HCI: Since you're rolling it out across Inova, does that require workflow changes for nursing staff and the docs, too?
Deeken: We're hoping to use our current infrastructure with Epic MyChart. But instead of waiting for patients to call us when they're feeling bad at home, we're going to look at all of our chemotherapy regimens we give to all cancer patients — whether they have melanoma or lung cancer or acute leukemia — and have a gradation system where they are higher, middle or lower risk of these side effects, these 10 to 12, key symptoms that if we know about, we intervene early. We’re going to ask patients based on that risk profile of the chemotherapy regimen they're on with different frequencies. We're either going to ask them three times a week, or we're going to ask them once a week, or ask them every couple couple weeks, are they feeling these symptoms?
Also, every once in a while, we're going to ask things such as: how distressed are they? Are they financially insecure? But we're going to be testing the hypothesis that we can do this at the right frequency for the regimen they're on and then that workflow will be audited. So instead of waiting for them to call us, we're going to be pushing questions to them through that portal. If they respond back to us with abnormally high results — they're in pain, they're throwing up, whatever the question is, then that's going to automatically generate a prompt to the triage pool. We'll be calling the patient, figuring out what's going on, and seeing how we can intervene in real time before they're so sick they have to go to the hospital.

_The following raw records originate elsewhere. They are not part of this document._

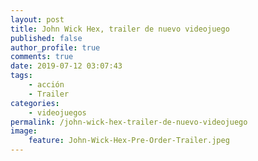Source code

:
 ```yaml
---
layout: post
title: John Wick Hex, trailer de nuevo videojuego
published: false
author_profile: true
comments: true
date: 2019-07-12 03:07:43
tags:
    - acción
    - Trailer
categories:
    - videojuegos
permalink: /john-wick-hex-trailer-de-nuevo-videojuego
image:
    feature: John-Wick-Hex-Pre-Order-Trailer.jpeg
---
```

HCI: Any workflow changes involving the EHR?
Deeken: We are integrating this into our Epic system. When we order a new chemo regimen for a patient, it automatically includes which frequency of the surveys that they'll be getting. Part of the implementation work will be training all of our staff about this, so that they can tell their patients about it. Then all the triage and nursing staff, as well as the physicians and nurse practitioners will know what this looks like. We are setting up standard responses to those symptoms, and we will be tracking results along the way.We're also going to look at whether there could be any intermediate role for AI in this. Then it gets triaged up to a nurse or to the physician if things are getting more severe or things aren't working based on that AI algorithm.
HCI: Is there any thought given to the idea of standardizing the ePROs across health systems for research purposes to say: Are we comparing apples to apples as we're trying to do this work?
Deeken: It's a great question. Epic developed a program for cancer within their system. It's called ESYM and they set up 75 different questions. So there's a base that we all can work from within Epic that every health system can tweak to their system.
But over time, one of the things I think the PCORI and these multiple centers are trying to do is see what works and what doesn't work. Is there a common set of questions that led to better outcomes? What's the core query set that we use for these ePROs moving forward?